Oh, but it should be risked!...
She stood still, hesitating, her hand pressing the wall, power and intoxication dying out of her. She felt the night cold and damp, and heard approaching footsteps, a torn fragment of laughter, a male voice raised for a moment in the distance.
She looked up once more at Tony’s window and saw that the curtains had been drawn; and she sprang away from the wall and ran towards the street in urgent flight from her wound, from the deliberate-seeming insult, the cruelty of drawn curtains.
The college bus was packed with girls. Heads were craning out in search of her.

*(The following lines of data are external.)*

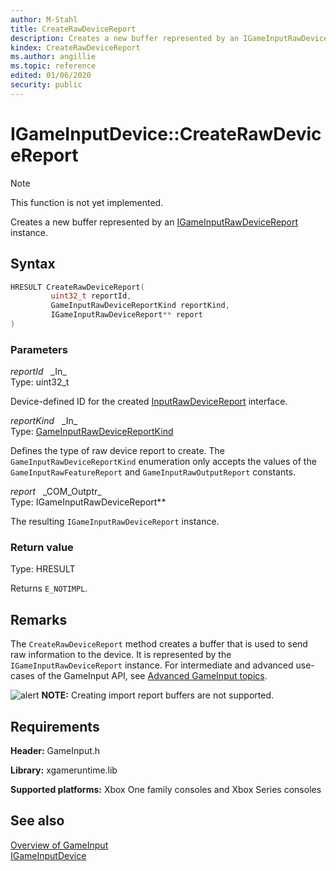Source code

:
 ```yaml
---
author: M-Stahl
title: CreateRawDeviceReport
description: Creates a new buffer represented by an IGameInputRawDeviceReport instance.
kindex: CreateRawDeviceReport
ms.author: angillie
ms.topic: reference
edited: 01/06/2020
security: public
---
```


# IGameInputDevice::CreateRawDeviceReport  
> [!NOTE]
> This function is not yet implemented.

Creates a new buffer represented by an [IGameInputRawDeviceReport](../../igameinputrawdevicereport/igameinputrawdevicereport.md) instance.  

## Syntax  
  
```cpp
HRESULT CreateRawDeviceReport(  
         uint32_t reportId,  
         GameInputRawDeviceReportKind reportKind,  
         IGameInputRawDeviceReport** report  
)  
```  
  
### Parameters  
  
*reportId* &nbsp;&nbsp;\_In\_  
Type: uint32_t  
  
Device-defined ID for the created [InputRawDeviceReport](../../igameinputrawdevicereport/igameinputrawdevicereport.md) interface.


*reportKind* &nbsp;&nbsp;\_In\_  
Type: [GameInputRawDeviceReportKind](../../../enums/gameinputrawdevicereportkind.md)  
  
Defines the type of raw device report to create.
The ``GameInputRawDeviceReportKind`` enumeration only accepts the values of the ``GameInputRawFeatureReport`` and ``GameInputRawOutputReport`` constants.


*report* &nbsp;&nbsp;\_COM\_Outptr\_  
Type: IGameInputRawDeviceReport**  

The resulting ``IGameInputRawDeviceReport`` instance.  


  
### Return value  

Type: HRESULT
  
Returns ``E_NOTIMPL``.  
  
## Remarks  

The ``CreateRawDeviceReport`` method creates a buffer that is used to send raw information to the device. It is represented by the ``IGameInputRawDeviceReport`` instance. For intermediate and advanced use-cases of the GameInput API, see [Advanced GameInput topics](../../../../../../input/advanced/input-advanced-topics.md).

![alert](../../../../../../../../resources/gamecore/images/en-us/common/note.gif) **NOTE:** Creating import report buffers are not supported.


## Requirements  
  
**Header:** GameInput.h
  
**Library:** xgameruntime.lib
  
**Supported platforms:** Xbox One family consoles and Xbox Series consoles  
  
## See also 


[Overview of GameInput](../../../../../../input/overviews/input-overview.md)  
[IGameInputDevice](../igameinputdevice.md)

‘Oh, Judy! There you are! We’ve been keeping the bus and keeping it. What on earth happened to you?’
‘I couldn’t get in. The room was locked. And then—Oh dear, I’ve run so! Is there room for me?’
‘Yes, here. Come on, Judy. Here. Come and sit down. You’re all out of breath. Come in.’
They welcomed her. Their little voices and gestures seemed to stroke and pat. They were so glad she had come in time, so considerate and kindly, so safe.
The bus rolled through the streets, past where the solemn lamps and the buildings ended, out on to the road where was only the enveloping night wind. The bus swayed and the rows of bodies swayed and the faces smiled faintly across at each other, amused at their own shaking and jerking; but all half-dreaming, half-hypnotized by the noise and the motion; all warm, languid, silent.
The noise and the motion and the swaying faces seemed eternal. Nothing else had ever been, would ever be. Of course Roddy had not been there: he had never been there at all.